Objective To evaluate the efficiency of four machine learning models (support vector machine SVM, random forest, extreme gradient boosting XGBoost and adaptive boosting Adaboost) in prediction of mortality among ischemic stroke (IS) patients one year after hospital discharge.
Methods The data on 12 418 ischemic stroke patients were extracted from the first wave of China National Stroke Registry (CNSR) between September 2007 and August 2008. Repeated grouping were performed 3 times to train and validate the models. The training and verification of four machine learning models were carried out with Python 3.7 and SAS 9.4 was used in logistic regression analysis. The predictive efficiency of each of the four models in prediction of mortality among the IS patients one year after hospital discharge were evaluated with F1-score, the area under receive operating characteristic curve (AUC) and accuracy rate.
Results When sorted by accuracy rate, F1-score and AUC for evaluation on the efficiency of mortality prediction of the IS patients, the ranks of the models in descending order were as following: XGBoost (88.55 ± 0.18%), random forest (84.02 ± 0.53%), AdaBoost (82.58 ± 0.17%), SVM (80.91 ± 0.28%), logistic regression (77.03 ± 0.37%); XGBoost (50.14 ± 0.43%), random forest (49.40 ± 1.00%), AdaBoost (48.72 ± 0.63%), SVM (46.42 ± 0.45%), logistic regression (44.81 ± 0.50%); and random forest (81.68 ± 0.42%), logistic regression (81.39 ± 0.66%), XGBoost (81.24 ± 0.44%), AdaBoost (81.20 ± 0.41%), SVM (79.71 ± 0.37%), respectively.

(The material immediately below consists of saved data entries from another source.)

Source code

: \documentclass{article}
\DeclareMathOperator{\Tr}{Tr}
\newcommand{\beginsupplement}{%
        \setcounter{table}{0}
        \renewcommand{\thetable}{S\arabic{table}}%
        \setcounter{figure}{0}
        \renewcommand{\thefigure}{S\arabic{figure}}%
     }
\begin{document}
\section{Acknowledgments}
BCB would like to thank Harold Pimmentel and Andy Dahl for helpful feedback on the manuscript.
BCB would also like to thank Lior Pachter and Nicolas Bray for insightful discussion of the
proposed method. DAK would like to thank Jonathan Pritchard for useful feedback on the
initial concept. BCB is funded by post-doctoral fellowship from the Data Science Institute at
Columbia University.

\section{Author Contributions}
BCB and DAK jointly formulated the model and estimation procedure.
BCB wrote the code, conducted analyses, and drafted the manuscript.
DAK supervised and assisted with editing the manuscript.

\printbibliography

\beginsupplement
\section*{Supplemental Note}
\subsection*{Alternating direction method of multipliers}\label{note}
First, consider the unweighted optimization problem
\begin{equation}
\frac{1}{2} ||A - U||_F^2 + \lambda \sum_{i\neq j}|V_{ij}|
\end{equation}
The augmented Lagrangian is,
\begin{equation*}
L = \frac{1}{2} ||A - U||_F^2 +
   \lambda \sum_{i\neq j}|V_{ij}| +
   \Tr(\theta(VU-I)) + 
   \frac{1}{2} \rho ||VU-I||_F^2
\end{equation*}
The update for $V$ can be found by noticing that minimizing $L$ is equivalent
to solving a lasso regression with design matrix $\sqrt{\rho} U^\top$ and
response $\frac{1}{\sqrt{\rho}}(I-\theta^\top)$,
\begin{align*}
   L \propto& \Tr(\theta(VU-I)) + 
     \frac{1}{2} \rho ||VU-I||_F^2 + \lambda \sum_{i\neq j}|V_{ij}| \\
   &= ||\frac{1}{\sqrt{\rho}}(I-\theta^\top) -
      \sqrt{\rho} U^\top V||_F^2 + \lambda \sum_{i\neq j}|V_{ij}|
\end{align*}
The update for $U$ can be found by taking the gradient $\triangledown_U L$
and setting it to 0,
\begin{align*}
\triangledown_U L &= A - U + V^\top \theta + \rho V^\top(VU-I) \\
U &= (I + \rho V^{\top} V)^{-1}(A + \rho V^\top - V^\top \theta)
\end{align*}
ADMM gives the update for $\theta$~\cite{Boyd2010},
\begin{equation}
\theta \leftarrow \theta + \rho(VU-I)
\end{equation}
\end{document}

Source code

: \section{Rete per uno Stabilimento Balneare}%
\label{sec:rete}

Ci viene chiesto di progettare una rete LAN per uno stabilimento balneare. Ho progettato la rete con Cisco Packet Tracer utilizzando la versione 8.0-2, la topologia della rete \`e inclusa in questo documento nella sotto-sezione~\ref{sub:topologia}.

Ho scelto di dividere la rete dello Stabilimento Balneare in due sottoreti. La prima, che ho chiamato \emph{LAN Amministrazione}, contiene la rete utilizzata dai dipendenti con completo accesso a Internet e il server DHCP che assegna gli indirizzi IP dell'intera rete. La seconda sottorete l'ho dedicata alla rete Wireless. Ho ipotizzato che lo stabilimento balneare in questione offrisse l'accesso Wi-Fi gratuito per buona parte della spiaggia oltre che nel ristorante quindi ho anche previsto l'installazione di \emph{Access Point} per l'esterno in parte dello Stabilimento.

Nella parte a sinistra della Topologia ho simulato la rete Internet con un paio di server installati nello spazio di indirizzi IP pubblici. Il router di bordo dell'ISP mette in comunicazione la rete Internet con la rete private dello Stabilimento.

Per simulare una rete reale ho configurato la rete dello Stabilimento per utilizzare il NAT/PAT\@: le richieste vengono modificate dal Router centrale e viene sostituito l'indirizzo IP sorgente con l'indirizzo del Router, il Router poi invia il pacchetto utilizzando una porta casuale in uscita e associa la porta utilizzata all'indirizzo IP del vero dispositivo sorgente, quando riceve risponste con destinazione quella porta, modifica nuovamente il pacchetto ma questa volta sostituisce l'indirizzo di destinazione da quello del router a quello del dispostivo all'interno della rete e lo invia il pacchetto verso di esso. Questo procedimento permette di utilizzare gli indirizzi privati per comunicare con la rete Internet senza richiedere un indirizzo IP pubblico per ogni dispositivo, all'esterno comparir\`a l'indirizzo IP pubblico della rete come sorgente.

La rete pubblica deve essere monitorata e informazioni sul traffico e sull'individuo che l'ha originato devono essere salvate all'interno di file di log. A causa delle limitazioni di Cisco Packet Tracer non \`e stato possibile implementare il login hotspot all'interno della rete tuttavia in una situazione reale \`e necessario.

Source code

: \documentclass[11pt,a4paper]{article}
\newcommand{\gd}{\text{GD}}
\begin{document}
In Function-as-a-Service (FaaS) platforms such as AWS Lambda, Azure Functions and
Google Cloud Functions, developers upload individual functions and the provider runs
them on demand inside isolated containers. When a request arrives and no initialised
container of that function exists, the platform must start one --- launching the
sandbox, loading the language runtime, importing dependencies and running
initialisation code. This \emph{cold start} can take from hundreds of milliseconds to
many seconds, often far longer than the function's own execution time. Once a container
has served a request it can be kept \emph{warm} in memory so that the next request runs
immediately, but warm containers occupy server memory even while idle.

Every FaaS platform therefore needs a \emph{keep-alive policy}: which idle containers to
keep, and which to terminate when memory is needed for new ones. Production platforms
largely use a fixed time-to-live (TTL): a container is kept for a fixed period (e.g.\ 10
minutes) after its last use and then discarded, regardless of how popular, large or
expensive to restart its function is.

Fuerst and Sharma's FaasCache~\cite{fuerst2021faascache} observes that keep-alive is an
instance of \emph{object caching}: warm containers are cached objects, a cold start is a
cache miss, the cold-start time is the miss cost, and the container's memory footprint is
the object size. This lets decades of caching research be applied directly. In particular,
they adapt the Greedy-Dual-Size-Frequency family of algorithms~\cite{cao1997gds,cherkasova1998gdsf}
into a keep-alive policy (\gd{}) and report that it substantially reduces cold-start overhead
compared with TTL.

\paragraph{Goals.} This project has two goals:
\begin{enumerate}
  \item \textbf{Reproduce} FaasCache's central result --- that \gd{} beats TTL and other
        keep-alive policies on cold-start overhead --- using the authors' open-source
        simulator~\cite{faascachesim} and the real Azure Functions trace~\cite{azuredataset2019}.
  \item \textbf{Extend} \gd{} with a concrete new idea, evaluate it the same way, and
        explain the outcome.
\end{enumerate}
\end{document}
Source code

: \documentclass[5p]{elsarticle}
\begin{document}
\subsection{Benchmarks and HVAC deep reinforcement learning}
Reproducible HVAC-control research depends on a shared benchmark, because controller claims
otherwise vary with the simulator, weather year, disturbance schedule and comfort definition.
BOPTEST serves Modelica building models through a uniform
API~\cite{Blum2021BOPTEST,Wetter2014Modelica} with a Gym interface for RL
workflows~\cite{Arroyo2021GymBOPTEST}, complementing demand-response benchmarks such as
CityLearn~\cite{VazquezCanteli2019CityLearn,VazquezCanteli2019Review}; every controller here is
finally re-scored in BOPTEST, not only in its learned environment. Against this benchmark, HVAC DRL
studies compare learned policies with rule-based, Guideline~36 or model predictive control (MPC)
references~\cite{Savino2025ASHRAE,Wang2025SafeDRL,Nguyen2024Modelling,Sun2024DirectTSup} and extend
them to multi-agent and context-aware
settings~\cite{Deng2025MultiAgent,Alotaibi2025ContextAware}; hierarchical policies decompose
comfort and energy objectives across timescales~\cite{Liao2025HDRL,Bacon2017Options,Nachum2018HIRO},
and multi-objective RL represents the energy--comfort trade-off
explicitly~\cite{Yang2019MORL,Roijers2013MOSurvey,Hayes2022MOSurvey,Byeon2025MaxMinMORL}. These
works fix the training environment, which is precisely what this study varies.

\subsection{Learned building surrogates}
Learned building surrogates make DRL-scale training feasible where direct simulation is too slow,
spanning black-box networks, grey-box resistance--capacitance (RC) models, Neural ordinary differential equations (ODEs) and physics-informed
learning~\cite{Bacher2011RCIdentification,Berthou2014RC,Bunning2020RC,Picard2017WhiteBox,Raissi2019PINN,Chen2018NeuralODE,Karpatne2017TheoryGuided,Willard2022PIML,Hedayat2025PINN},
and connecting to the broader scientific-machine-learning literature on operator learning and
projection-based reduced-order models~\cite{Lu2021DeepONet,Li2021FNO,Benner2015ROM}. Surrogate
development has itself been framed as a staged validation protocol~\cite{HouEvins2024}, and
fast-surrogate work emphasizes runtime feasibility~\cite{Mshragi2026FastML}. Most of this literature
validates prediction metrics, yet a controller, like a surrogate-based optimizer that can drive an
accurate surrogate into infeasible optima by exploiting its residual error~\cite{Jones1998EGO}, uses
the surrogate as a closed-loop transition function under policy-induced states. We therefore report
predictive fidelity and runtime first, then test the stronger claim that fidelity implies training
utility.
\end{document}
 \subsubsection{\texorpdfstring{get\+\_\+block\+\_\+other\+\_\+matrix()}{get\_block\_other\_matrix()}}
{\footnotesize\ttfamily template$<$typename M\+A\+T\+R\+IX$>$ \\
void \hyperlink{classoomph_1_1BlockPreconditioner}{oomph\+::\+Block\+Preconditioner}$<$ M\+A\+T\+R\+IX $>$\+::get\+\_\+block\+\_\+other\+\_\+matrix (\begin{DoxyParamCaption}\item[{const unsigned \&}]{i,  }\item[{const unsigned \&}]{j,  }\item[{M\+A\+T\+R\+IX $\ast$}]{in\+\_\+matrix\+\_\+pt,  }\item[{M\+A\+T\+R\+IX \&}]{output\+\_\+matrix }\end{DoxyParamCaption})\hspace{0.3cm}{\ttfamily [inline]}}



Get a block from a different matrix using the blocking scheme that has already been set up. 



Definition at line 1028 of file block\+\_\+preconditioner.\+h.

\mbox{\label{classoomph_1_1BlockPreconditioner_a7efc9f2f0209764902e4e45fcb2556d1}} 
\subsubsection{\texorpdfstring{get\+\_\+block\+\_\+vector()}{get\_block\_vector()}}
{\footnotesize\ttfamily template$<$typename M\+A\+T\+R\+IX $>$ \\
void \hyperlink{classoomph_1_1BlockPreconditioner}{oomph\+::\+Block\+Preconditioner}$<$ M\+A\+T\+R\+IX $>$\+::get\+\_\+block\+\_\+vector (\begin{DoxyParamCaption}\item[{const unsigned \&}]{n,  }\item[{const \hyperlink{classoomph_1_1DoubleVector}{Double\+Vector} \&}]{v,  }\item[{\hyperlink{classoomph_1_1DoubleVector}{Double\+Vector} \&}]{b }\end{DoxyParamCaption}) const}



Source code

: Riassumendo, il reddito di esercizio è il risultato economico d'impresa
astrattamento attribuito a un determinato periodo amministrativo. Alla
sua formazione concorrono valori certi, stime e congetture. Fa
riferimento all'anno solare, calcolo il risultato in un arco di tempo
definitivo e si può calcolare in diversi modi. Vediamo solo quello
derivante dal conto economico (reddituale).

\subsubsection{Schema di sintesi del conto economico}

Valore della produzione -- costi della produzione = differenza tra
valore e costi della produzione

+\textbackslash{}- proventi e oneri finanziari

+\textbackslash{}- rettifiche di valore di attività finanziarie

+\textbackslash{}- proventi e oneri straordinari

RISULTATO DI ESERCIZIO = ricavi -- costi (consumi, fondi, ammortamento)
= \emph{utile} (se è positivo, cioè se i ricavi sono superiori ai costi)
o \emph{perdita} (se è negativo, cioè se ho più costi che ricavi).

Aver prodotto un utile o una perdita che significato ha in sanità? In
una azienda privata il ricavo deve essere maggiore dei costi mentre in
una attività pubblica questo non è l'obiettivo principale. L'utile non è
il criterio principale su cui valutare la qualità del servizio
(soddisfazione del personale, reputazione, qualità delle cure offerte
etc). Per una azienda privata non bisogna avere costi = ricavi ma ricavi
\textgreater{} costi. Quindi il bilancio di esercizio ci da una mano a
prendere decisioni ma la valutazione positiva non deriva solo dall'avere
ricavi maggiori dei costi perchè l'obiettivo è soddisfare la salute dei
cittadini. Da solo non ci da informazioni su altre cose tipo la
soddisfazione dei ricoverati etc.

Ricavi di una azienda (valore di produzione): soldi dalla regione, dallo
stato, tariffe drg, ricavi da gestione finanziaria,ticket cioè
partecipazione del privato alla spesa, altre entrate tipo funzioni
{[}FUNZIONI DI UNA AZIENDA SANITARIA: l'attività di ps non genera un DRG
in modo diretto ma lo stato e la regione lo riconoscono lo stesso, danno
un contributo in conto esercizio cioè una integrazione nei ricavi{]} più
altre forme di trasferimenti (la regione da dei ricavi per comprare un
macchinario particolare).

Conclusion The efficiency of SVM, random forest, XGBoost, and Adaboost are all good in prediction of mortality of IS patients one year after hospital discharge and the four models are stable; the four models are superior to logistic regression in terms of accuracy and F1-score, while in terms of AUC, the SVM performs the worst, and the performances of the other models are similar.